On l’a dit cramé, reclus, dépressif. On l’a traité de vampire, de pilleur – on a voulu briser son échine et sa réputation. Mais Trent Reznor est un trompe-la-mort, un passeur de sons extraordinaire et un chanteur accompli.

Nine Inch Nails, 15.8.07, Avenches

On l’a dit cramé, reclus, dépressif. On l’a traité de vampire, de pilleur – on a voulu briser son échine et sa réputation. Mais Trent Reznor est un trompe-la-mort, un passeur de sons extraordinaire et un chanteur accompli. Et surtout il a du caractère et tient à conserver sa place au panthéon du rock n’roll comme «le dieu du rock industriel». Il l’a démontré à l’occasion de ce concert – si attendu qu’on croyait ne plus jamais le revoir après le désastre qui l’a empêché de jouer l’année passée en Suisse (une tempête ayant détruit la scène deux heures avant leur concert !). C’est dire si une nouvelle apparition de Nine Inch Nails sous nos cieux romands était guettée, désirée voire fantasmée.

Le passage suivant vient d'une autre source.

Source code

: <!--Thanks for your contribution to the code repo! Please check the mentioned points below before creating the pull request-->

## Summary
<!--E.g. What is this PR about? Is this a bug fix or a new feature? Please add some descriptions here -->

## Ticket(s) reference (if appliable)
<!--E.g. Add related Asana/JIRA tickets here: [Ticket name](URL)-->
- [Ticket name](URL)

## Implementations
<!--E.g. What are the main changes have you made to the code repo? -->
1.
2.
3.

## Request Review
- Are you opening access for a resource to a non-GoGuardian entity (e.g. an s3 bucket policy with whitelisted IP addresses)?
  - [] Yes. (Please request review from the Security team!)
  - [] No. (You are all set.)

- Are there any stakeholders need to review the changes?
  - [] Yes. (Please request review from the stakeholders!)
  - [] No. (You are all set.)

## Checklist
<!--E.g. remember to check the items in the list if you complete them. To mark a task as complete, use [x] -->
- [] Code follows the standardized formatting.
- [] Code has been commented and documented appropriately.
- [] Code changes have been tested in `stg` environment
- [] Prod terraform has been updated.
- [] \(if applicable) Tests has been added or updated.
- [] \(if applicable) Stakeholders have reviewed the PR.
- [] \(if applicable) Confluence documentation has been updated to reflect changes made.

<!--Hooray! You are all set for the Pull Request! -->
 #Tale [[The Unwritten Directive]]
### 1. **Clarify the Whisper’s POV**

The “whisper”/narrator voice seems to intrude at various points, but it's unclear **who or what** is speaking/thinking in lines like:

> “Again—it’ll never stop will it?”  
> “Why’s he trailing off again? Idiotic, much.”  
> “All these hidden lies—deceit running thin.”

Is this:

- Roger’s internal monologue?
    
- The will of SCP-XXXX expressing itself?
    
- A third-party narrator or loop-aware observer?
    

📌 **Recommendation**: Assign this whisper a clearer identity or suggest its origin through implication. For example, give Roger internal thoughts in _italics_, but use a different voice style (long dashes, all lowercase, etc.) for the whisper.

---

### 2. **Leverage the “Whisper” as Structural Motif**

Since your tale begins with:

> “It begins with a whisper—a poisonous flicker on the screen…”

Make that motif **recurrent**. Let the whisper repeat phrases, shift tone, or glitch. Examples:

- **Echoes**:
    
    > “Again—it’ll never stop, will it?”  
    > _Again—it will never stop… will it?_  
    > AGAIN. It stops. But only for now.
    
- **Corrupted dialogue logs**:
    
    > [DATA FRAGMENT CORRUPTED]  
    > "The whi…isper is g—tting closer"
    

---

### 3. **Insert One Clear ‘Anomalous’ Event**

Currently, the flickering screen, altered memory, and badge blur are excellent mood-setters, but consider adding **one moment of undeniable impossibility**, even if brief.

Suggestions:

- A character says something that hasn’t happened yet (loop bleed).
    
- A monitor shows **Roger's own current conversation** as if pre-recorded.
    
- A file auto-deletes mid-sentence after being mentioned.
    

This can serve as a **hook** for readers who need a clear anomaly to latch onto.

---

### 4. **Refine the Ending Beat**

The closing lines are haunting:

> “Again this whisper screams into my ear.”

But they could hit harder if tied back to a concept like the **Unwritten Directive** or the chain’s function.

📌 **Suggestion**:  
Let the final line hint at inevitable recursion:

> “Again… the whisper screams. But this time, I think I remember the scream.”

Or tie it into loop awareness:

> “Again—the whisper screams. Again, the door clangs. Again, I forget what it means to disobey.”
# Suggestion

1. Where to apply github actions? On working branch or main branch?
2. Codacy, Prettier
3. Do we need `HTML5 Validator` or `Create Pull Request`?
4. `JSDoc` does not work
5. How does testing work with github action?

Et Trent n’a pas failli à sa réputation, loin s’en faut. Entouré de musiciens redoutables et bardé de nouvelles chansons issues de l’album Year Zero, il a prouvé une nouvelle fois qu’il n’a pas d’égal et que la scène reste pour lui un champ de bataille qu’il entend bien gagner à chaque fois.

Démarrant en trombe avec «Hyperpower !» et «the Beginning of the End», deux titres du nouvel album, Trent Reznor donne le ton:  la musique est une forme de guérilla!  Malgré un volume de son très bas au départ, Reznor part ensuite à l’assaut avec «Terrible Lie», un «March of the Pigs» furieux, «Closer» et «Survivalism», inaugurant une montée en force aux accents tour à tour punk ou electro. On regrettera quand même l’absence de «Sin» au générique, qui aurait mieux convenu à cette mise en bouche brûlante. D’apparence martiale, entouré des ses licteurs, le lunaire Jeordie White (bassiste, ex-Marylin Manson) et le guitariste dyonisiaque Aaron North (ex-Icarus Line), Reznor assène ses compositions avec une verve toute guerrière, sa voix puissante alternant entre douceur et rage. Puis un rideau de fer descend sur la scène – le show va vraiment commencer!  Semblables à des fantômes numériques devant des murs de LEDs crachant un vert éblouissant , Reznor and Co. se lancent, laptop face au public, sur les magistraux «Me, I’m not» et «the Great Destroyer», dans un enchaînement de breaks qui n’ont pas déplu aux puristes de la musique électronique! Pas en reste, Aaron North se jette dans d’improbables acrobaties hendricksiennes avec sa guitare, secoué de convulsions possédées, faisant copuler son instrument avec les baffles (et avec à peu près tout ce qui lui tombe sous la main). Puis le calme revient avec le magistral «Eraser», délire instrumental psychédélique porté par un show visuel où le silicium semble avoir été contaminé par un poltergeist! Suit une interprétation surnaturelle d’ «Only»,  une pluie d’argent (métaphore de Danaé visitée par la pluie d’or / Reznor = Zeus) baignant les musiciens lancés dans un rock sauvage. Reznor interprète ensuite un «Burn» somme toute assez classique, puis vient la surprise de la soirée, à savoir le terrible «Dead Souls» de Joy Division, reprise que Reznor avait en son temps inclue dans la BO du film « the Crow ». La foule entre alors dans une transe telle qu’on aurait cru voir un vol rapide de corbeaux filer sur nos têtes ! Déchaînés, les Nine Inch Nails font tout exploser avec «the Hand that feeds» et son riff inspiré des Kinks, et terminent avec «Head like a Hole», Aaron North ne manquant pas à la fin de détruire conscieusement sa guitare avec un acharnement assez inquiétant. Tabula Rasa.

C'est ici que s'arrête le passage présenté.